Your assignment:
For this exercise, return exactly the lines of the material below that begin at the one with "<li>Arabia</li>" and stop after the one with "<p><strong>플라잉 나이프의 주요".

-- Opening Marker --

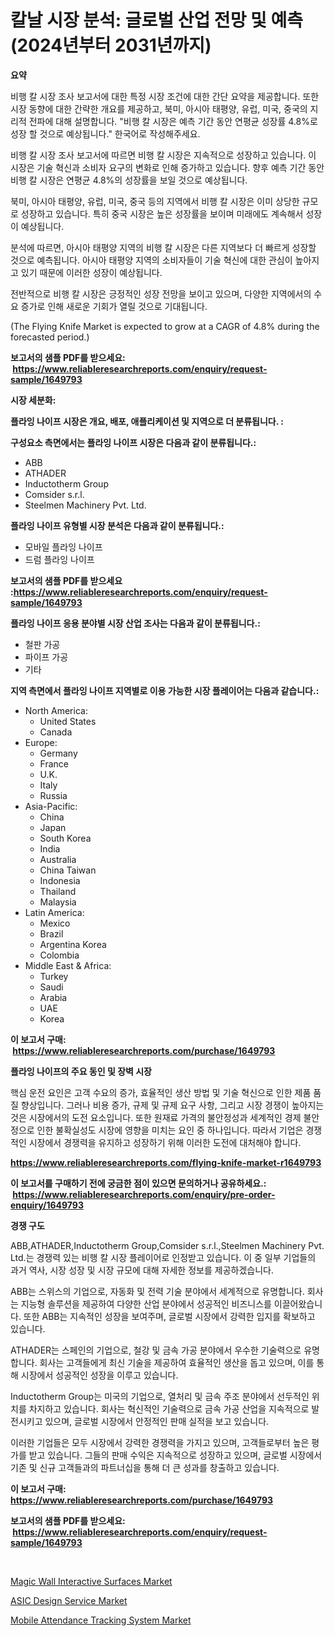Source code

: <p><h1>칼날 시장 분석: 글로벌 산업 전망 및 예측 (2024년부터 2031년까지)</h1></p><p><strong>요약</strong></p>
<p><p>비행 칼 시장 조사 보고서에 대한 특정 시장 조건에 대한 간단 요약을 제공합니다. 또한 시장 동향에 대한 간략한 개요를 제공하고, 북미, 아시아 태평양, 유럽, 미국, 중국의 지리적 전파에 대해 설명합니다. "비행 칼 시장은 예측 기간 동안 연평균 성장률 4.8%로 성장 할 것으로 예상됩니다." 한국어로 작성해주세요.</p><p>비행 칼 시장 조사 보고서에 따르면 비행 칼 시장은 지속적으로 성장하고 있습니다. 이 시장은 기술 혁신과 소비자 요구의 변화로 인해 증가하고 있습니다. 향후 예측 기간 동안 비행 칼 시장은 연평균 4.8%의 성장률을 보일 것으로 예상됩니다.</p><p>북미, 아시아 태평양, 유럽, 미국, 중국 등의 지역에서 비행 칼 시장은 이미 상당한 규모로 성장하고 있습니다. 특히 중국 시장은 높은 성장률을 보이며 미래에도 계속해서 성장이 예상됩니다.</p><p>분석에 따르면, 아시아 태평양 지역의 비행 칼 시장은 다른 지역보다 더 빠르게 성장할 것으로 예측됩니다. 아시아 태평양 지역의 소비자들이 기술 혁신에 대한 관심이 높아지고 있기 때문에 이러한 성장이 예상됩니다.</p><p>전반적으로 비행 칼 시장은 긍정적인 성장 전망을 보이고 있으며, 다양한 지역에서의 수요 증가로 인해 새로운 기회가 열릴 것으로 기대됩니다. </p><p>(The Flying Knife Market is expected to grow at a CAGR of 4.8% during the forecasted period.)</p></p>
<p><strong>보고서의 샘플 PDF를 받으세요: &nbsp;<a href="https://www.reliableresearchreports.com/enquiry/request-sample/1649793">https://www.reliableresearchreports.com/enquiry/request-sample/1649793</a></strong></p>
<p><strong>시장 세분화:</strong></p>
<p><strong> 플라잉 나이프 시장은 개요, 배포, 애플리케이션 및 지역으로 더 분류됩니다. :</strong></p>
<p><strong>구성요소 측면에서는 플라잉 나이프 시장은 다음과 같이 분류됩니다.:</strong></p>
<p><ul><li>ABB</li><li>ATHADER</li><li>Inductotherm Group</li><li>Comsider s.r.l.</li><li>Steelmen Machinery Pvt. Ltd.</li></ul></p>
<p><strong> 플라잉 나이프 유형별 시장 분석은 다음과 같이 분류됩니다.:</strong></p>
<p><ul><li>모바일 플라잉 나이프</li><li>드럼 플라잉 나이프</li></ul></p>
<p><strong>보고서의 샘플 PDF를 받으세요 :<a href="https://www.reliableresearchreports.com/enquiry/request-sample/1649793">https://www.reliableresearchreports.com/enquiry/request-sample/1649793</a></strong></p>
<p><strong> 플라잉 나이프 응용 분야별 시장 산업 조사는 다음과 같이 분류됩니다.:</strong></p>
<p><ul><li>철판 가공</li><li>파이프 가공</li><li>기타</li></ul></p>
<p><strong>지역 측면에서 플라잉 나이프 지역별로 이용 가능한 시장 플레이어는 다음과 같습니다.:</strong></p>
<p><ul>
    <li>
        North America:
        <ul>
            <li>United States</li>
            <li>Canada</li>
        </ul>
    </li>
    <li>
        Europe:
        <ul>
            <li>Germany</li>
            <li>France</li>
            <li>U.K.</li>
            <li>Italy</li>
            <li>Russia</li>
        </ul>
    </li>
    <li>
        Asia-Pacific:
        <ul>
            <li>China</li>
            <li>Japan</li>
            <li>South Korea</li>
            <li>India</li>
            <li>Australia</li>
            <li>China Taiwan</li>
            <li>Indonesia</li>
            <li>Thailand</li>
            <li>Malaysia</li>
        </ul>
    </li>
    <li>
        Latin America:
        <ul>
            <li>Mexico</li>
            <li>Brazil</li>
            <li>Argentina Korea</li>
            <li>Colombia</li>
        </ul>
    </li>
    <li>
        Middle East & Africa:
        <ul>
            <li>Turkey</li>
            <li>Saudi</li>
            <li>Arabia</li>
            <li>UAE</li>
            <li>Korea</li>
        </ul>
    </li>
    </ul></p>
<p><strong>이 보고서 구매: &nbsp;<a href="https://www.reliableresearchreports.com/purchase/1649793">https://www.reliableresearchreports.com/purchase/1649793</a></strong></p>
<p><strong>플라잉 나이프의 주요 동인 및 장벽 시장</strong></p>
<p><p>핵심 운전 요인은 고객 수요의 증가, 효율적인 생산 방법 및 기술 혁신으로 인한 제품 품질 향상입니다. 그러나 비용 증가, 규제 및 규제 요구 사항, 그리고 시장 경쟁이 높아지는 것은 시장에서의 도전 요소입니다. 또한 원재료 가격의 불안정성과 세계적인 경제 불안정으로 인한 불확실성도 시장에 영향을 미치는 요인 중 하나입니다. 따라서 기업은 경쟁적인 시장에서 경쟁력을 유지하고 성장하기 위해 이러한 도전에 대처해야 합니다.</p></p>
<p><strong><a href="https://www.reliableresearchreports.com/flying-knife-market-r1649793">https://www.reliableresearchreports.com/flying-knife-market-r1649793</a></strong></p>
<p><strong>이 보고서를 구매하기 전에 궁금한 점이 있으면 문의하거나 공유하세요.: &nbsp;<a href="https://www.reliableresearchreports.com/enquiry/pre-order-enquiry/1649793">https://www.reliableresearchreports.com/enquiry/pre-order-enquiry/1649793</a></strong></p>
<p><strong>경쟁 구도</strong></p>
<p><p>ABB,ATHADER,Inductotherm Group,Comsider s.r.l.,Steelmen Machinery Pvt. Ltd.는 경쟁력 있는 비행 칼 시장 플레이어로 인정받고 있습니다. 이 중 일부 기업들의 과거 역사, 시장 성장 및 시장 규모에 대해 자세한 정보를 제공하겠습니다.</p><p>ABB는 스위스의 기업으로, 자동화 및 전력 기술 분야에서 세계적으로 유명합니다. 회사는 지능형 솔루션을 제공하여 다양한 산업 분야에서 성공적인 비즈니스를 이끌어왔습니다. 또한 ABB는 지속적인 성장을 보여주며, 글로벌 시장에서 강력한 입지를 확보하고 있습니다.</p><p>ATHADER는 스페인의 기업으로, 철강 및 금속 가공 분야에서 우수한 기술력으로 유명합니다. 회사는 고객들에게 최신 기술을 제공하여 효율적인 생산을 돕고 있으며, 이를 통해 시장에서 성공적인 성장을 이루고 있습니다.</p><p>Inductotherm Group는 미국의 기업으로, 열처리 및 금속 주조 분야에서 선두적인 위치를 차지하고 있습니다. 회사는 혁신적인 기술력으로 금속 가공 산업을 지속적으로 발전시키고 있으며, 글로벌 시장에서 안정적인 판매 실적을 보고 있습니다.</p><p>이러한 기업들은 모두 시장에서 강력한 경쟁력을 가지고 있으며, 고객들로부터 높은 평가를 받고 있습니다. 그들의 판매 수익은 지속적으로 성장하고 있으며, 글로벌 시장에서 기존 및 신규 고객들과의 파트너십을 통해 더 큰 성과를 창출하고 있습니다.</p></p>
<p><strong>이 보고서 구매: &nbsp; <a href="https://www.reliableresearchreports.com/purchase/1649793">https://www.reliableresearchreports.com/purchase/1649793</a></strong></p>
<p><strong>보고서의 샘플 PDF를 받으세요: &nbsp;<a href="https://www.reliableresearchreports.com/enquiry/request-sample/1649793">https://www.reliableresearchreports.com/enquiry/request-sample/1649793</a></strong><strong></strong></p>
<p>&nbsp;</p>
<p><p><a href="https://www.linkedin.com/pulse/decoding-magic-wall-interactive-surfaces-market-metrics-share-wtsbe?trackingId=91XJj%2BHKoUjdK8u8a1VMBQ%3D%3D">Magic Wall Interactive Surfaces Market</a></p><p><a href="https://www.linkedin.com/pulse/asic-design-service-market-size-outlook-forecast-2024-2031-salesurv-vwd2e?trackingId=tIacR%2BN%2BpUjLqLg1fIpZQQ%3D%3D">ASIC Design Service Market</a></p><p><a href="https://www.linkedin.com/pulse/mobile-attendance-tracking-system-market-analysis-sze-forecasted-zorhe?trackingId=eZgDUveaumUxe9v6RpWTmg%3D%3D">Mobile Attendance Tracking System Market</a></p></p>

-- Closing Marker --

Solution to this exercise:
            <li>Arabia</li>
            <li>UAE</li>
            <li>Korea</li>
        </ul>
    </li>
    </ul></p>
<p><strong>이 보고서 구매: &nbsp;<a href="https://www.reliableresearchreports.com/purchase/1649793">https://www.reliableresearchreports.com/purchase/1649793</a></strong></p>
<p><strong>플라잉 나이프의 주요 동인 및 장벽 시장</strong></p>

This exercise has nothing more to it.